Spain is anticipating a further breakdown in public order as the government introduce draconian new laws against freedom of communication and freedom of association; in Greece they're bombing government offices already, and here in the UK one has to compose each blog and twitter post as though hearing it read in a secret government court. Across Europe public order crumbles as people are out of love with their political class; for every criminal who throws a rock are ten civil disobedients, for every civil disobedient ten angry voters. Not since the period just before 1848 has Europe faced such concerted pressure for political and democratic reform.
Czechs and Hungarians rose to throw off Austrian hegemony; in Sicily they rose against the Bourbons, in France they forced the abdication of Louis Philippe. In Denmark, Schleswig, Poland, Wallachia, Belgium, Ukraine and Ireland they rose up, in England the Chartists demanded, and in Switzerland, one of the few outright successes of that year of change, the old order was overthrown and a new constitution enabled. Most risings were suppressed, with more or less brutality, by troops. However, the sought-for freedoms - freedom of the press, and freedom of association - did come in most cases in the following years.

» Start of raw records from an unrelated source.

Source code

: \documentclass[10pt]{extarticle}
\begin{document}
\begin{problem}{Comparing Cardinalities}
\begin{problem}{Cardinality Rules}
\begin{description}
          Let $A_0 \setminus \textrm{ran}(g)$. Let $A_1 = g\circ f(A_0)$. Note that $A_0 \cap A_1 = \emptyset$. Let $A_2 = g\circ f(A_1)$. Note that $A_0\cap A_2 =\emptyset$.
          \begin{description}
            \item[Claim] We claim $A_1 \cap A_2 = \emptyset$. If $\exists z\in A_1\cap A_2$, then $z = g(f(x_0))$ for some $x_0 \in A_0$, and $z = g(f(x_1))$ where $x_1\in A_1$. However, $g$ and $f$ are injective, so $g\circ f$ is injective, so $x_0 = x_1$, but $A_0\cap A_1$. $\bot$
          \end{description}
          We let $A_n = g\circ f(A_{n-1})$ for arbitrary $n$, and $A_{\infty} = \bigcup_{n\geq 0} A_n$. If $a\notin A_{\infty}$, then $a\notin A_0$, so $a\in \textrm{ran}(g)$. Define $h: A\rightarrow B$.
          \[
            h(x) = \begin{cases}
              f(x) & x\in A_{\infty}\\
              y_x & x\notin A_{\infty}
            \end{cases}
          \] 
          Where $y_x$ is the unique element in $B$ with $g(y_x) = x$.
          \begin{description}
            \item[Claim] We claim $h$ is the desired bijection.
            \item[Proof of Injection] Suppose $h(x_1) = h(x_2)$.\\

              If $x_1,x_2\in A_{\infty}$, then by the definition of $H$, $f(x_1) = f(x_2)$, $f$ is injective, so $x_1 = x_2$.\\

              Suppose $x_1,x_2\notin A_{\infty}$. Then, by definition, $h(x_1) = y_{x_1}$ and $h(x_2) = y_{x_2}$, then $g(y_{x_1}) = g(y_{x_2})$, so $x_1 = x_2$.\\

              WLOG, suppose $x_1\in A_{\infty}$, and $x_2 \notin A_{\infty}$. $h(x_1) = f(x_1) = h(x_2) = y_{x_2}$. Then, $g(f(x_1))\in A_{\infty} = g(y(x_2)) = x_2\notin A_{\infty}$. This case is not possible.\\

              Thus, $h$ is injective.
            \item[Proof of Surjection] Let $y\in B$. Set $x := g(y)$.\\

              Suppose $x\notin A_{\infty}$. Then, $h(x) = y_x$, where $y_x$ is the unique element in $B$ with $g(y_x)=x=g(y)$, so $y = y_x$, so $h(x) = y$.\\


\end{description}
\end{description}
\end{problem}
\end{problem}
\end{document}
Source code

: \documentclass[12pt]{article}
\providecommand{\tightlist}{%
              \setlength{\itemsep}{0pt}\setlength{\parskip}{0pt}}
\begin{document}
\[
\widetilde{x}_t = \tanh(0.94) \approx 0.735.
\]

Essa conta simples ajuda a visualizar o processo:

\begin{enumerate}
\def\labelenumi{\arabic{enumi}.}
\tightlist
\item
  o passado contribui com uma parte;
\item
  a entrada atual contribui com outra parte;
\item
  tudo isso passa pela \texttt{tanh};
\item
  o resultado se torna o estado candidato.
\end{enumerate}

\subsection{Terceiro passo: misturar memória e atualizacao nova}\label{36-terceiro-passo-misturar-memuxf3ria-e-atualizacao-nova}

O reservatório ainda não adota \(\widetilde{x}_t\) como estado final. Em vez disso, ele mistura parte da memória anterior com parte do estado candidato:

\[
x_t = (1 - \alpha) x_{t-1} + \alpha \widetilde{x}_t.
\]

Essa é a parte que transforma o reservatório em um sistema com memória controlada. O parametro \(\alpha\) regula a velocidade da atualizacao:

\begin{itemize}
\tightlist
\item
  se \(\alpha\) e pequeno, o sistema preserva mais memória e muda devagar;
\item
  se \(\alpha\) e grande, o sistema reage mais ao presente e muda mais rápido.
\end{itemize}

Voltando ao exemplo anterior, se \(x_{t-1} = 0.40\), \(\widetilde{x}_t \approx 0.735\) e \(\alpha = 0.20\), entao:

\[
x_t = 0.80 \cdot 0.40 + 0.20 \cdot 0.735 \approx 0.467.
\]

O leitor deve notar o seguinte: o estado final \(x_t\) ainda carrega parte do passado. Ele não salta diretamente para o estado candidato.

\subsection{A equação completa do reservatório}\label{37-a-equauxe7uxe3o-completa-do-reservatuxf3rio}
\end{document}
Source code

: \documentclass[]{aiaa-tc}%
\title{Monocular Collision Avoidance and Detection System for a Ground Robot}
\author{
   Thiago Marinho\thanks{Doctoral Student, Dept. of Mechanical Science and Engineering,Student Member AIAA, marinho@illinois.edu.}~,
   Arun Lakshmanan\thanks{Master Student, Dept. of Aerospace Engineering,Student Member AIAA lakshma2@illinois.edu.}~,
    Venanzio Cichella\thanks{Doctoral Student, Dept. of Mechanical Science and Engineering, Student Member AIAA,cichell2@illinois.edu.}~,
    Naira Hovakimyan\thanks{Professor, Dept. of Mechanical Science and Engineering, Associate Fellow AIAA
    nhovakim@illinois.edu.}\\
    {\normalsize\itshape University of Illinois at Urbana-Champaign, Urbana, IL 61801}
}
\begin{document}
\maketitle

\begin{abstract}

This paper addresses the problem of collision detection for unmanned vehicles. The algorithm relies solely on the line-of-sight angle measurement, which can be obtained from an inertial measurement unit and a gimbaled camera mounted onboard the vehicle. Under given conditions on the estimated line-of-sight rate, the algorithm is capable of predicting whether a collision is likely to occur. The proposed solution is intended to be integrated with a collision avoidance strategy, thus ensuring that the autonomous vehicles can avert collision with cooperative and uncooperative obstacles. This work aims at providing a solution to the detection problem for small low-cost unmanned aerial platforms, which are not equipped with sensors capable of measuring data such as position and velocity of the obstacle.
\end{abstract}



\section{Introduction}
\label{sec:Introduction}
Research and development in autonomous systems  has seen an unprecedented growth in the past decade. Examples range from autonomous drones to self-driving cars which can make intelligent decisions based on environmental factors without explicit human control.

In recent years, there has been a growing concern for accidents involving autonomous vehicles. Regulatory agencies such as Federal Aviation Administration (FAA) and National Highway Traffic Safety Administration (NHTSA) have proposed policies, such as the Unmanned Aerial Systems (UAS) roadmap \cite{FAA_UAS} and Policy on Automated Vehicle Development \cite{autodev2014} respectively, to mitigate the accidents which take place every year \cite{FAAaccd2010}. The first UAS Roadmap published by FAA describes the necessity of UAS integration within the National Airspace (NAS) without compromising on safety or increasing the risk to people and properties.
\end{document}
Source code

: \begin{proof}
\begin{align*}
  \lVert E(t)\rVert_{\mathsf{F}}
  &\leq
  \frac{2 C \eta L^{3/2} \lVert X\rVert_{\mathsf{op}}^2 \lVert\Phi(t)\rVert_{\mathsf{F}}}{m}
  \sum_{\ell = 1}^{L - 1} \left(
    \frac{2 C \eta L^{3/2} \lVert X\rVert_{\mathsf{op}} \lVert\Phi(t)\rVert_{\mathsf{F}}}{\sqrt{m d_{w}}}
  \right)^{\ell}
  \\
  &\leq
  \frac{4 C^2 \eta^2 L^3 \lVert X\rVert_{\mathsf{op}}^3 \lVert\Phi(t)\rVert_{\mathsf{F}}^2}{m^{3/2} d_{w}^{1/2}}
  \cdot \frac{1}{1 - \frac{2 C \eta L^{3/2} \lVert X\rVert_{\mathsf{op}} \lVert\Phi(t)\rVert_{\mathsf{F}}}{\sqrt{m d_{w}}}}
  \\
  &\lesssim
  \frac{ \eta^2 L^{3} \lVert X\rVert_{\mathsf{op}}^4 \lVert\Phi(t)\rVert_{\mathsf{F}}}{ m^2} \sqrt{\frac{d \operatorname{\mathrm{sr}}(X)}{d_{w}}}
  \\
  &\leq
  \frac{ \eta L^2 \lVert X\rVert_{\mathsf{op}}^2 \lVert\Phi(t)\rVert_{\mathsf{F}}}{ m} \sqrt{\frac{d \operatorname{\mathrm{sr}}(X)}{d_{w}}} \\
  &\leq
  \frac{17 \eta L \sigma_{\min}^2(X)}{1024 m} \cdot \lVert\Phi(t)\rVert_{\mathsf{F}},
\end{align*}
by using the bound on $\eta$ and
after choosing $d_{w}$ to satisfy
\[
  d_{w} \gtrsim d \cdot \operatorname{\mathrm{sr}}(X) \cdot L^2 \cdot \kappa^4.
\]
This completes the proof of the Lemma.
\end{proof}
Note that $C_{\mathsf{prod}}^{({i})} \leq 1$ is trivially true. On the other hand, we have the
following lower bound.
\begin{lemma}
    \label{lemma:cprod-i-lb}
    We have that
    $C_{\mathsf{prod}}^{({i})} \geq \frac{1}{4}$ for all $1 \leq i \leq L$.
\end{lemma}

In 2012 one can distil down the common demand as one for control. Across Europe, people feel they have lost control; lost it to globalisation, to centralised political elites, to an amorphous and dispersed bureaucratic net, to a remote and undemocratic EU, to global finance, to oligopolies of incestuous mega-corporations. When the traditional response of incumbent governments to public disorder is to increase their own control, not to let it go, the potential for real conflict between governments and peoples is building rapidly.
5 comments:
Stupendous comment, thank you sir.
Any bets that after 'The Arab Spring' will come 'The European Summer'??
The Spanish voters, forgetting their past, elected a seriously RC right-wing guvmint - who promptly behaved according to form - as the article says "like Franco".
Bastards.
Our lot will try to be more subtle.
You might hate to admit it, but, err, thank the Lem-o-Crats, who won't have anything at all to do with this proposed internet snooping law.
Dear Raedwald: The draconian penalties announced in Spain seem remarkably similar to those handed down to last summer's violent rioters in English courts. Not sure Draco would be impressed.
Maybe we are in for a "European Spring"/ Mediterranean Summer" but the indignation in Barcelona amounted to attacking the Barcelona Stock Exchange, an institution I had not heard of before, and trashing a branch of Starbucks (McDonalds is so yesterday). Not quite like Benghazi, Dera'a or Homs is it?
"Maybe we are in for a "European Spring"/ Mediterranean Summer" but the indignation in Barcelona amounted to attacking the Barcelona Stock Exchange, an institution I had not heard of before, and trashing a branch of Starbucks (McDonalds is so yesterday). Not quite like Benghazi, Dera'a or Homs is it?"
It's 'a long road' to Syria but have you read recent Spanish history?
Never heard of Guernica, admittedly it will not be Nazi bombers next[?] time.